_Task objective_
Pictures do not belong in the copy; retype the records below exactly.

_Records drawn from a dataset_
**********

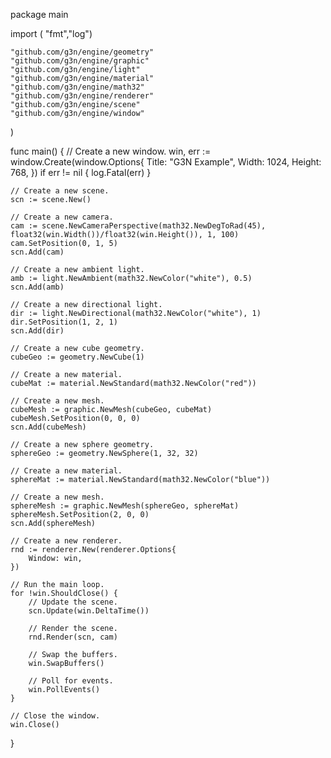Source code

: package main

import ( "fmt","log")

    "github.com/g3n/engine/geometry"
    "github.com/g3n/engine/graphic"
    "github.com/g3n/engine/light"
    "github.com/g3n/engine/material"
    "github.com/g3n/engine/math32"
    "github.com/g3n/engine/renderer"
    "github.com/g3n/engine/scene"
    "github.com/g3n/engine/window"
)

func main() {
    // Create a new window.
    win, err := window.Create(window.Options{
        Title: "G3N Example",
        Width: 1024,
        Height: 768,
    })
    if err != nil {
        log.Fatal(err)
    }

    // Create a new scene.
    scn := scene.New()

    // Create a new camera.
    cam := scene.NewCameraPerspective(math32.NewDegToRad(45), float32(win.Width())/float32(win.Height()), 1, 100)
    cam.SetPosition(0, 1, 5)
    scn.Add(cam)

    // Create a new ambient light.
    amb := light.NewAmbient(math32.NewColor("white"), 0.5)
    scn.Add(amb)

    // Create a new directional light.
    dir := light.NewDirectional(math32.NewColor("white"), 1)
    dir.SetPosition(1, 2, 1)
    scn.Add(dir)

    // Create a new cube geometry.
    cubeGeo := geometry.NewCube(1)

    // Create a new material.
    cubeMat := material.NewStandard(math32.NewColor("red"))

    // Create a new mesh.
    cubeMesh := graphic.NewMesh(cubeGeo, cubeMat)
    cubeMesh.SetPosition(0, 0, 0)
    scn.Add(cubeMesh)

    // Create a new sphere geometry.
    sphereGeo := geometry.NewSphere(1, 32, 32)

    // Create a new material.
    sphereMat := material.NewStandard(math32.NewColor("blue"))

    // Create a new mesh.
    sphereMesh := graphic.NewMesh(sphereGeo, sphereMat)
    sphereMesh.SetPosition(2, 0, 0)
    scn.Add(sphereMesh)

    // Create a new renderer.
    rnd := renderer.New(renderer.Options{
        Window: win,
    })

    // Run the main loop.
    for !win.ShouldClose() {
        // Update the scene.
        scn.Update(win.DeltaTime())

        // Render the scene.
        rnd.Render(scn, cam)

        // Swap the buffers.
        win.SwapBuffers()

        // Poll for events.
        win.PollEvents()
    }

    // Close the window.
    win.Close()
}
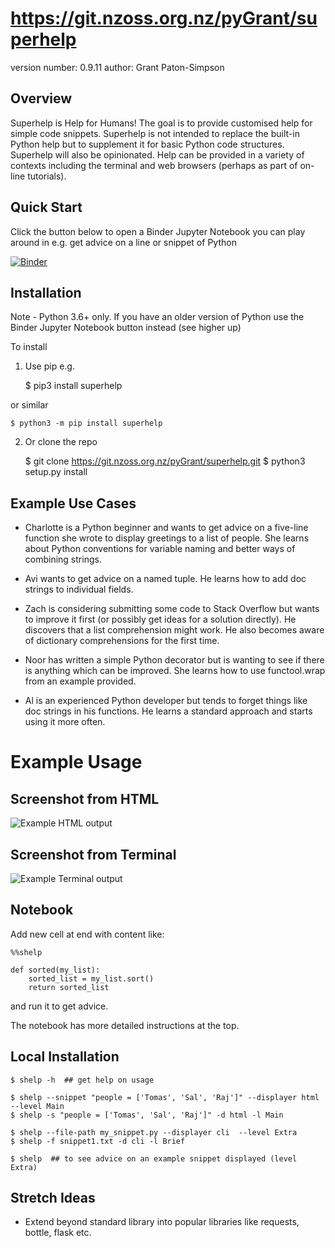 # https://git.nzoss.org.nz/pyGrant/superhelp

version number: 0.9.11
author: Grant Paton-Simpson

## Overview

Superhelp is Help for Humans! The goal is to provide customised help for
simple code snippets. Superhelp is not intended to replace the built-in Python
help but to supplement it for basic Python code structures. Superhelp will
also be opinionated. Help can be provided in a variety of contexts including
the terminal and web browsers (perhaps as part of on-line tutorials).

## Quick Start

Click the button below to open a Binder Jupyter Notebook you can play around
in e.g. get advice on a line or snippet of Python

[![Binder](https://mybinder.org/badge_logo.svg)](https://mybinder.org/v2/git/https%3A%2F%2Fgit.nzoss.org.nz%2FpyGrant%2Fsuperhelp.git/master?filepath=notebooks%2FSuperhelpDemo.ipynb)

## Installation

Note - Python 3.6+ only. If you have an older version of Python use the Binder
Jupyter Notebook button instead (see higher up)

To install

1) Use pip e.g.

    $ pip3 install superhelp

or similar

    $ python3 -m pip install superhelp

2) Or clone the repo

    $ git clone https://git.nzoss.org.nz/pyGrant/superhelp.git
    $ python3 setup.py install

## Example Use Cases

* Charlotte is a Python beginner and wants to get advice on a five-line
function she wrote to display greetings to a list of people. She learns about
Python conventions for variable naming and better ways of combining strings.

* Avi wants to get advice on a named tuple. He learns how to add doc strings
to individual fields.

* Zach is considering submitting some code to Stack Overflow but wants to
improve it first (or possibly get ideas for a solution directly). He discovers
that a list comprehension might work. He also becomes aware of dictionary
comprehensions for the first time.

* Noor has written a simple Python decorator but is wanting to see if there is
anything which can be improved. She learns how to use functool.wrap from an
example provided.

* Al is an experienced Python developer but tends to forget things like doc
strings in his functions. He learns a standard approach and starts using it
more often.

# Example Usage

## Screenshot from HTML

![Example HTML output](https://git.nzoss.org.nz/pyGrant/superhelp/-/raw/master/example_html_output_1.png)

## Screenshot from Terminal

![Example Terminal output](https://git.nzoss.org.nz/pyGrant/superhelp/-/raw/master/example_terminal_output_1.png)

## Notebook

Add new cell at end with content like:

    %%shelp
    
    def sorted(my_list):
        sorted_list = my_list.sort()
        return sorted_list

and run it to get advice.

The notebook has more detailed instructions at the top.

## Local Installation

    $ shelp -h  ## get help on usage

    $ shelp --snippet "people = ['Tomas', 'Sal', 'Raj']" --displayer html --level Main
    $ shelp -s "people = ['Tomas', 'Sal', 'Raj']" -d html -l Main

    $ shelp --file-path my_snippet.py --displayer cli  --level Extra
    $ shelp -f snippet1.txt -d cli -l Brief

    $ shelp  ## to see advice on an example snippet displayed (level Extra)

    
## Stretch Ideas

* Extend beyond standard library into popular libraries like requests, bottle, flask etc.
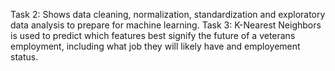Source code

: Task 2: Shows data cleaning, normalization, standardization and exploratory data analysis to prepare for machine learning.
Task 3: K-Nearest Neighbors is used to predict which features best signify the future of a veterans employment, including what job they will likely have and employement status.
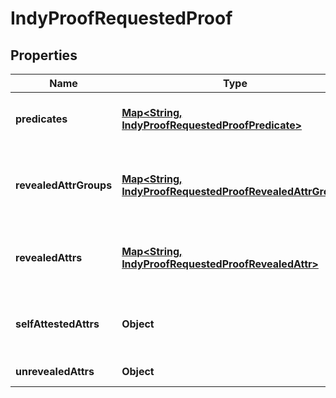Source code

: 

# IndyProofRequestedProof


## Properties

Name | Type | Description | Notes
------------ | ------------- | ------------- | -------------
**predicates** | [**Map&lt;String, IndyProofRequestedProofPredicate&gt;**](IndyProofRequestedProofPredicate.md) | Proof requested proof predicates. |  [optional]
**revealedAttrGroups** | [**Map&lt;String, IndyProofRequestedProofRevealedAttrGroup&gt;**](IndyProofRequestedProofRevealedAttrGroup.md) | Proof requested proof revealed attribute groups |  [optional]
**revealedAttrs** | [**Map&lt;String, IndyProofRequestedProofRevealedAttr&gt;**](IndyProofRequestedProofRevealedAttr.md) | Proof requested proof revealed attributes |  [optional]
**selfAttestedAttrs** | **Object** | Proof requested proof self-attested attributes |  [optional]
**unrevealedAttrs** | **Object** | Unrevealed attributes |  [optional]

**********

_Response to the exercise_
Source code

: package main

import ( "fmt","log")

    "github.com/g3n/engine/geometry"
    "github.com/g3n/engine/graphic"
    "github.com/g3n/engine/light"
    "github.com/g3n/engine/material"
    "github.com/g3n/engine/math32"
    "github.com/g3n/engine/renderer"
    "github.com/g3n/engine/scene"
    "github.com/g3n/engine/window"
)

func main() {
    // Create a new window.
    win, err := window.Create(window.Options{
        Title: "G3N Example",
        Width: 1024,
        Height: 768,
    })
    if err != nil {
        log.Fatal(err)
    }

    // Create a new scene.
    scn := scene.New()

    // Create a new camera.
    cam := scene.NewCameraPerspective(math32.NewDegToRad(45), float32(win.Width())/float32(win.Height()), 1, 100)
    cam.SetPosition(0, 1, 5)
    scn.Add(cam)

    // Create a new ambient light.
    amb := light.NewAmbient(math32.NewColor("white"), 0.5)
    scn.Add(amb)

    // Create a new directional light.
    dir := light.NewDirectional(math32.NewColor("white"), 1)
    dir.SetPosition(1, 2, 1)
    scn.Add(dir)

    // Create a new cube geometry.
    cubeGeo := geometry.NewCube(1)

    // Create a new material.
    cubeMat := material.NewStandard(math32.NewColor("red"))

    // Create a new mesh.
    cubeMesh := graphic.NewMesh(cubeGeo, cubeMat)
    cubeMesh.SetPosition(0, 0, 0)
    scn.Add(cubeMesh)

    // Create a new sphere geometry.
    sphereGeo := geometry.NewSphere(1, 32, 32)

    // Create a new material.
    sphereMat := material.NewStandard(math32.NewColor("blue"))

    // Create a new mesh.
    sphereMesh := graphic.NewMesh(sphereGeo, sphereMat)
    sphereMesh.SetPosition(2, 0, 0)
    scn.Add(sphereMesh)

    // Create a new renderer.
    rnd := renderer.New(renderer.Options{
        Window: win,
    })

    // Run the main loop.
    for !win.ShouldClose() {
        // Update the scene.
        scn.Update(win.DeltaTime())

        // Render the scene.
        rnd.Render(scn, cam)

        // Swap the buffers.
        win.SwapBuffers()

        // Poll for events.
        win.PollEvents()
    }

    // Close the window.
    win.Close()
}
 # https://git.nzoss.org.nz/pyGrant/superhelp

version number: 0.9.11
author: Grant Paton-Simpson

## Overview

Superhelp is Help for Humans! The goal is to provide customised help for
simple code snippets. Superhelp is not intended to replace the built-in Python
help but to supplement it for basic Python code structures. Superhelp will
also be opinionated. Help can be provided in a variety of contexts including
the terminal and web browsers (perhaps as part of on-line tutorials).

## Quick Start

Click the button below to open a Binder Jupyter Notebook you can play around
in e.g. get advice on a line or snippet of Python

[![Binder](https://mybinder.org/badge_logo.svg)](https://mybinder.org/v2/git/https%3A%2F%2Fgit.nzoss.org.nz%2FpyGrant%2Fsuperhelp.git/master?filepath=notebooks%2FSuperhelpDemo.ipynb)

## Installation

Note - Python 3.6+ only. If you have an older version of Python use the Binder
Jupyter Notebook button instead (see higher up)

To install

1) Use pip e.g.

    $ pip3 install superhelp

or similar

    $ python3 -m pip install superhelp

2) Or clone the repo

    $ git clone https://git.nzoss.org.nz/pyGrant/superhelp.git
    $ python3 setup.py install

## Example Use Cases

* Charlotte is a Python beginner and wants to get advice on a five-line
function she wrote to display greetings to a list of people. She learns about
Python conventions for variable naming and better ways of combining strings.

* Avi wants to get advice on a named tuple. He learns how to add doc strings
to individual fields.

* Zach is considering submitting some code to Stack Overflow but wants to
improve it first (or possibly get ideas for a solution directly). He discovers
that a list comprehension might work. He also becomes aware of dictionary
comprehensions for the first time.

* Noor has written a simple Python decorator but is wanting to see if there is
anything which can be improved. She learns how to use functool.wrap from an
example provided.

* Al is an experienced Python developer but tends to forget things like doc
strings in his functions. He learns a standard approach and starts using it
more often.

# Example Usage

## Screenshot from HTML

![Example HTML output](https://git.nzoss.org.nz/pyGrant/superhelp/-/raw/master/example_html_output_1.png)

## Screenshot from Terminal

![Example Terminal output](https://git.nzoss.org.nz/pyGrant/superhelp/-/raw/master/example_terminal_output_1.png)

## Notebook

Add new cell at end with content like:

    %%shelp
    
    def sorted(my_list):
        sorted_list = my_list.sort()
        return sorted_list

and run it to get advice.

The notebook has more detailed instructions at the top.

## Local Installation

    $ shelp -h  ## get help on usage

    $ shelp --snippet "people = ['Tomas', 'Sal', 'Raj']" --displayer html --level Main
    $ shelp -s "people = ['Tomas', 'Sal', 'Raj']" -d html -l Main

    $ shelp --file-path my_snippet.py --displayer cli  --level Extra
    $ shelp -f snippet1.txt -d cli -l Brief

    $ shelp  ## to see advice on an example snippet displayed (level Extra)

    
## Stretch Ideas

* Extend beyond standard library into popular libraries like requests, bottle, flask etc.
Source code

: Task 2: Shows data cleaning, normalization, standardization and exploratory data analysis to prepare for machine learning.
Task 3: K-Nearest Neighbors is used to predict which features best signify the future of a veterans employment, including what job they will likely have and employement status.
Source code

: 

# IndyProofRequestedProof


## Properties

Name | Type | Description | Notes
------------ | ------------- | ------------- | -------------
**predicates** | [**Map&lt;String, IndyProofRequestedProofPredicate&gt;**](IndyProofRequestedProofPredicate.md) | Proof requested proof predicates. |  [optional]
**revealedAttrGroups** | [**Map&lt;String, IndyProofRequestedProofRevealedAttrGroup&gt;**](IndyProofRequestedProofRevealedAttrGroup.md) | Proof requested proof revealed attribute groups |  [optional]
**revealedAttrs** | [**Map&lt;String, IndyProofRequestedProofRevealedAttr&gt;**](IndyProofRequestedProofRevealedAttr.md) | Proof requested proof revealed attributes |  [optional]
**selfAttestedAttrs** | **Object** | Proof requested proof self-attested attributes |  [optional]
**unrevealedAttrs** | **Object** | Unrevealed attributes |  [optional]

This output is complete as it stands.